DATA TO EXAMINE section start

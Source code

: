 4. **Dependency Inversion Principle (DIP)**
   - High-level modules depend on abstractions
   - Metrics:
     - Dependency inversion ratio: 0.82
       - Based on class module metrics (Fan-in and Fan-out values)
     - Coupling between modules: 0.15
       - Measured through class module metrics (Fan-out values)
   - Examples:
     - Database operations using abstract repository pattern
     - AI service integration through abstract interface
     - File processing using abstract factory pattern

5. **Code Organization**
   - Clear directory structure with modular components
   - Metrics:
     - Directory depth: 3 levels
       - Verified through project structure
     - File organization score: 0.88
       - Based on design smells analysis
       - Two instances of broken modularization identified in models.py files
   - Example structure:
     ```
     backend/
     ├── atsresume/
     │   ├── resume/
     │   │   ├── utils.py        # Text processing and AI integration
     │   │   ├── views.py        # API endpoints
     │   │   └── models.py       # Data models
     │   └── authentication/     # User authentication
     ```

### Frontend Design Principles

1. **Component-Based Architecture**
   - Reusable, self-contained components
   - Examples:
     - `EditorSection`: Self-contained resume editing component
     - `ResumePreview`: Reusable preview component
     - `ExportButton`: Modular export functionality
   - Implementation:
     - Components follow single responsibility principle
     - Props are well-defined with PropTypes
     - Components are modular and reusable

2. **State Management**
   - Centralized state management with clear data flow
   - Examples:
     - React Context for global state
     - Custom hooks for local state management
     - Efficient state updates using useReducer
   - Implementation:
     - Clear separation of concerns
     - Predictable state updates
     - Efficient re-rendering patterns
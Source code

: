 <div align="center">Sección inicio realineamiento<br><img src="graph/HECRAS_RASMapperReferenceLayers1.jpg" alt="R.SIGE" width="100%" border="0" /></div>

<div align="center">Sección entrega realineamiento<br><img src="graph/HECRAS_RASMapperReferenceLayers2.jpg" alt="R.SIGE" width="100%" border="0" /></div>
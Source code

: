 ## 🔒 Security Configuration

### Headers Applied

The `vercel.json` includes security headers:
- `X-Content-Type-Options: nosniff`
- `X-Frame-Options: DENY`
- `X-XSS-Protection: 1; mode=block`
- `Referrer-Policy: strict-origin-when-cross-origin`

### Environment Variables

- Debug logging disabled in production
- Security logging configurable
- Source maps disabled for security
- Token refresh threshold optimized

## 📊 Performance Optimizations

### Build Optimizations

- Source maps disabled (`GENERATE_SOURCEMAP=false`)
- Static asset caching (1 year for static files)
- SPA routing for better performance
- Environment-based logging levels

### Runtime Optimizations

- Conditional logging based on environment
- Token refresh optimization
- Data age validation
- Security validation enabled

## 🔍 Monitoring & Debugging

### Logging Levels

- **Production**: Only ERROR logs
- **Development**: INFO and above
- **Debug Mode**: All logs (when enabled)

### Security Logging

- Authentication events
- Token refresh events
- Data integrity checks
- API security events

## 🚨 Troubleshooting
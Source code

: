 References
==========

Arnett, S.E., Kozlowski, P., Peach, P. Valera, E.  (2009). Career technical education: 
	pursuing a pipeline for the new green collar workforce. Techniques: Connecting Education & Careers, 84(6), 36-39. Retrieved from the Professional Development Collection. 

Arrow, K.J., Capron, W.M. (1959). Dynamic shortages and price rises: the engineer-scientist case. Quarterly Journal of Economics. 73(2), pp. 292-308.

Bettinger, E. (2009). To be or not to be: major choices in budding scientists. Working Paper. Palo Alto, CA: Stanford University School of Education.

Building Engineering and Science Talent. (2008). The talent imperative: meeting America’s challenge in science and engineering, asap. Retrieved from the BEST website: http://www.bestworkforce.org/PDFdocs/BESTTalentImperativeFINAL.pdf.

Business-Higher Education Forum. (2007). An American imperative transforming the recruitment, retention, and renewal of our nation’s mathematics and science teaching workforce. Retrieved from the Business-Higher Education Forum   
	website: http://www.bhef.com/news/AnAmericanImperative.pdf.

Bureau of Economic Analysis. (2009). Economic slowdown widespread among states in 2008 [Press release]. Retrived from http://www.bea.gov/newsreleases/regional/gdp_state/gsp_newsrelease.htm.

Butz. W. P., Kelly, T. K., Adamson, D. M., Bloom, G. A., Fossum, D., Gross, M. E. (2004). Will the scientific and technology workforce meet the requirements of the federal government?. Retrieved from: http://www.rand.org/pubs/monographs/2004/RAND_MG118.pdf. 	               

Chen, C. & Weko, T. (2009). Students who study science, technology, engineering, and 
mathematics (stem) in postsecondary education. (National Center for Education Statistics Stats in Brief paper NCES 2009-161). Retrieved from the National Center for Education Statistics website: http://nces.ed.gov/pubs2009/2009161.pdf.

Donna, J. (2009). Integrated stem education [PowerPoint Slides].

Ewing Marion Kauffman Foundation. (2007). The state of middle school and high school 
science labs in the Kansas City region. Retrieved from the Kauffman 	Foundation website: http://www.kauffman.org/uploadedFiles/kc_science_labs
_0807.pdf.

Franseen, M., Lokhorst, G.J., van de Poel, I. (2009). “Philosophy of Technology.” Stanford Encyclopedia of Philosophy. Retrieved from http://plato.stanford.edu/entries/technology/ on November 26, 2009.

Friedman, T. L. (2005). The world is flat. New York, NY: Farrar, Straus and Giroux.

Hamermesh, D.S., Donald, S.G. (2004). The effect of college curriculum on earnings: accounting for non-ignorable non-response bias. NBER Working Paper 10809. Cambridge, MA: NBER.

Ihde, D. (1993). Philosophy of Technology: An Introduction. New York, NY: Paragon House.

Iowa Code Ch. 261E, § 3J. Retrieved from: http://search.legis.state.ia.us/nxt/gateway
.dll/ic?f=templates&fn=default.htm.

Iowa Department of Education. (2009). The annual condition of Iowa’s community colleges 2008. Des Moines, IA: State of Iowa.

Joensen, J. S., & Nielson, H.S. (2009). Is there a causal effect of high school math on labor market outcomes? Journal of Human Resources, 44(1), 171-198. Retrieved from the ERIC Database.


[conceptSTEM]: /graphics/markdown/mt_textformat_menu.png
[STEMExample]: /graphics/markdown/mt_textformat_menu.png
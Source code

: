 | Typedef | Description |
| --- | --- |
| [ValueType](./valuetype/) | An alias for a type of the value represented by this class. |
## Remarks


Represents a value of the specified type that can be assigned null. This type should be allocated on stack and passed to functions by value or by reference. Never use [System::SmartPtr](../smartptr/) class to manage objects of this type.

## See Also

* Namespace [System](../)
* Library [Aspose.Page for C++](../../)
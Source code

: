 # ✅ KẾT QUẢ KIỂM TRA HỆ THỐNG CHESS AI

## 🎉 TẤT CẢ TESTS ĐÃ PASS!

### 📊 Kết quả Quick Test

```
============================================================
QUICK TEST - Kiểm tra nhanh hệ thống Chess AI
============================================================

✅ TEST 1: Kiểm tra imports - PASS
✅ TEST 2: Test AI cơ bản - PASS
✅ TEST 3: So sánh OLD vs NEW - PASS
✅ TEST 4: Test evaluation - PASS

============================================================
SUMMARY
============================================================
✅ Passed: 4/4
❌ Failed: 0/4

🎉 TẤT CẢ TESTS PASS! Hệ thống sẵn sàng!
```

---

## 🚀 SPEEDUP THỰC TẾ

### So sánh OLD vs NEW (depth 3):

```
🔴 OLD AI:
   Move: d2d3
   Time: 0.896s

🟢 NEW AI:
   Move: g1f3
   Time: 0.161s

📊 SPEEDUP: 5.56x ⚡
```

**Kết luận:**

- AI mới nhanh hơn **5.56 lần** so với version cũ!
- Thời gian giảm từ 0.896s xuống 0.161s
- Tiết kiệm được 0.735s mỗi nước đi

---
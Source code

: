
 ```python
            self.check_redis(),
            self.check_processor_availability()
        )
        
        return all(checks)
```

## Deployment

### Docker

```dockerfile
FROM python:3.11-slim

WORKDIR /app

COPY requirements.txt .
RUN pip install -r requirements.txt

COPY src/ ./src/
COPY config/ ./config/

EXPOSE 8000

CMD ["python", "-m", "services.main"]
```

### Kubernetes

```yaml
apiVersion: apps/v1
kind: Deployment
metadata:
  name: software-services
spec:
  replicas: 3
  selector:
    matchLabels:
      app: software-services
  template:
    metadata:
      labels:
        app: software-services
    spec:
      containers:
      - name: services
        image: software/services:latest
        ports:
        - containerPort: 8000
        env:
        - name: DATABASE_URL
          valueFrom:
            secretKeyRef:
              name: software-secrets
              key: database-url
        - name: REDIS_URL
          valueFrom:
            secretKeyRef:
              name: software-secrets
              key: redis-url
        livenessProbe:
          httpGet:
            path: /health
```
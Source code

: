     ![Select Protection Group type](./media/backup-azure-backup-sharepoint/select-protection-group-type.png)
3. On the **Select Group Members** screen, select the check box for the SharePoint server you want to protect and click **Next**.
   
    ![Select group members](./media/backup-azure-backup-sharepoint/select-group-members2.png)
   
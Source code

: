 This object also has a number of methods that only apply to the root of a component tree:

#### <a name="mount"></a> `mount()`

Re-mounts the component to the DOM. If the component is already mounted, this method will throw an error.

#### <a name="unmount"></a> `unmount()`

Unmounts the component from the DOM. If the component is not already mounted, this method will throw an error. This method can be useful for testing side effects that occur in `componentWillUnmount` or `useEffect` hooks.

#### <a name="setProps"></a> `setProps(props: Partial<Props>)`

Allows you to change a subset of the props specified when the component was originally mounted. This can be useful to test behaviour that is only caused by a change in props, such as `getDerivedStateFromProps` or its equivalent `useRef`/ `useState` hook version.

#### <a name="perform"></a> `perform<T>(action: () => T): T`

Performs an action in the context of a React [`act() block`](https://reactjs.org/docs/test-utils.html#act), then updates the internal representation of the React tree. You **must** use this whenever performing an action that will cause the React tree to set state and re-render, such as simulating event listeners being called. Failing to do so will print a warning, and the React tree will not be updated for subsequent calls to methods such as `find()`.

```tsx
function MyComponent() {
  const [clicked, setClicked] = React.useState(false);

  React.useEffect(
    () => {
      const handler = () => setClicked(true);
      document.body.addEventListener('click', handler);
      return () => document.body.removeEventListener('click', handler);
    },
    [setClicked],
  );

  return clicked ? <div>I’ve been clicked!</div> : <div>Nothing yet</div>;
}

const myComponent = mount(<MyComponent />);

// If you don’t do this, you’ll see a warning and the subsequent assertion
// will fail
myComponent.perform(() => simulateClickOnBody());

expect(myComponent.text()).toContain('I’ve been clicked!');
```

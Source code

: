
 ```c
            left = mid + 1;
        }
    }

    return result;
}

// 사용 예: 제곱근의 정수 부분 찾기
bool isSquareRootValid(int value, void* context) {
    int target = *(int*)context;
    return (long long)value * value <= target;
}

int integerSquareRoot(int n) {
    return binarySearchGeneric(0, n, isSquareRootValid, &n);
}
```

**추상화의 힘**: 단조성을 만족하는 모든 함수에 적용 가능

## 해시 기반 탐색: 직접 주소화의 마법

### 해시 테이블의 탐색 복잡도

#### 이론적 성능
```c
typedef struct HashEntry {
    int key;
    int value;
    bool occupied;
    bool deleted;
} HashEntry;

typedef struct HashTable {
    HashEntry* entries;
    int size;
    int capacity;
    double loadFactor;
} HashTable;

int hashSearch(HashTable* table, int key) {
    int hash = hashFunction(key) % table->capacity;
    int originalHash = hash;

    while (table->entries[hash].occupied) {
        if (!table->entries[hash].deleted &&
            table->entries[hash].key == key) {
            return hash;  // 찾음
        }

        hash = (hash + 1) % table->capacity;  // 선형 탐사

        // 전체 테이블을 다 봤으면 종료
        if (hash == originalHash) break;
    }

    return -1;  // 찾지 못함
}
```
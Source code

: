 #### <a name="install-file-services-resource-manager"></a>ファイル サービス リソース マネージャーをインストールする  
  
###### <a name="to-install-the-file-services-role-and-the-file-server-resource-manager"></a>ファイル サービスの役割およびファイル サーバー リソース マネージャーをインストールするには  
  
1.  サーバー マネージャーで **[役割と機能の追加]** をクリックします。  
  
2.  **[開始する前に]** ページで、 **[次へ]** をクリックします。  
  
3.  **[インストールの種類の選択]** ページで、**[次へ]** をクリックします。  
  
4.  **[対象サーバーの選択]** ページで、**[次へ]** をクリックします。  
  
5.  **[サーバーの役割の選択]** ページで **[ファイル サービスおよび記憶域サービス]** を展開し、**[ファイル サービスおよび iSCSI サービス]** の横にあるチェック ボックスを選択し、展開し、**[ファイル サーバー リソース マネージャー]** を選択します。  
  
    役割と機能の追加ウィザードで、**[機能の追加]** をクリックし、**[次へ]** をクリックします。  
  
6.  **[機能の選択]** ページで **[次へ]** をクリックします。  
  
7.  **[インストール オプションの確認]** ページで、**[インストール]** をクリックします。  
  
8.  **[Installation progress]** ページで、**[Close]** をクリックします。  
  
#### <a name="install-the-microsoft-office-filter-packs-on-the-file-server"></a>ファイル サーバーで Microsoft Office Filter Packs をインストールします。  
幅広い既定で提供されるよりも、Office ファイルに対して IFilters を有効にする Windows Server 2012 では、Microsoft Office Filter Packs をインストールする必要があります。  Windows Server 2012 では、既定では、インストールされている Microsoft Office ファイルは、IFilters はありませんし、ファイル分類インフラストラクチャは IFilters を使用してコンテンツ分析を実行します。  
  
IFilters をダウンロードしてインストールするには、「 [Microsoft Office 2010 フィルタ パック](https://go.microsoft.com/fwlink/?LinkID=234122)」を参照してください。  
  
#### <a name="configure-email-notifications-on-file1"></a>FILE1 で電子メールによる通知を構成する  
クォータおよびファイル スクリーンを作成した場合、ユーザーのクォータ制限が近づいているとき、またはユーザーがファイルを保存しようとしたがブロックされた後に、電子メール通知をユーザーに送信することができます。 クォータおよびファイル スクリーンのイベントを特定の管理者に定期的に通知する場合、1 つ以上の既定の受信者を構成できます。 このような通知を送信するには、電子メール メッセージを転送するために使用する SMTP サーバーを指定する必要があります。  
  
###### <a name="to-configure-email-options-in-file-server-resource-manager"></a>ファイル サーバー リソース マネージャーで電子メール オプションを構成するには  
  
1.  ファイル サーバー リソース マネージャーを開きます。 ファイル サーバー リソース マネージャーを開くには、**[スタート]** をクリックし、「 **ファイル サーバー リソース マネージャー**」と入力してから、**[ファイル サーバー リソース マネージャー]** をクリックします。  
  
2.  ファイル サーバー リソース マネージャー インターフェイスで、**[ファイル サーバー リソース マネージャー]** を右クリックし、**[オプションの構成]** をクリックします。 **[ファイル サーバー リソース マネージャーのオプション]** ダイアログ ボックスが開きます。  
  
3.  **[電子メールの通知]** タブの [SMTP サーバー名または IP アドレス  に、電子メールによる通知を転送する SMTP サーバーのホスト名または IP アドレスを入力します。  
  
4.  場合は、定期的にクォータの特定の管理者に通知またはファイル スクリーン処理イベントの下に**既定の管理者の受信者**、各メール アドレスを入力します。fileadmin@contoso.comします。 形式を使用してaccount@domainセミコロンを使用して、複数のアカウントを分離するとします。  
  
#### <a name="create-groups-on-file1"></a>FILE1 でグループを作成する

DATA TO EXAMINE section end

### AIM OF THE EXERCISE
From the entries above, return exactly the line containing "Inversion Principle (DIP)**", the line containing "- Components follow", and all lines between, and nothing else.

### RESULT
: 4. **Dependency Inversion Principle (DIP)**
   - High-level modules depend on abstractions
   - Metrics:
     - Dependency inversion ratio: 0.82
       - Based on class module metrics (Fan-in and Fan-out values)
     - Coupling between modules: 0.15
       - Measured through class module metrics (Fan-out values)
   - Examples:
     - Database operations using abstract repository pattern
     - AI service integration through abstract interface
     - File processing using abstract factory pattern

5. **Code Organization**
   - Clear directory structure with modular components
   - Metrics:
     - Directory depth: 3 levels
       - Verified through project structure
     - File organization score: 0.88
       - Based on design smells analysis
       - Two instances of broken modularization identified in models.py files
   - Example structure:
     ```
     backend/
     ├── atsresume/
     │   ├── resume/
     │   │   ├── utils.py        # Text processing and AI integration
     │   │   ├── views.py        # API endpoints
     │   │   └── models.py       # Data models
     │   └── authentication/     # User authentication
     ```

### Frontend Design Principles

1. **Component-Based Architecture**
   - Reusable, self-contained components
   - Examples:
     - `EditorSection`: Self-contained resume editing component
     - `ResumePreview`: Reusable preview component
     - `ExportButton`: Modular export functionality
   - Implementation:
     - Components follow single responsibility principle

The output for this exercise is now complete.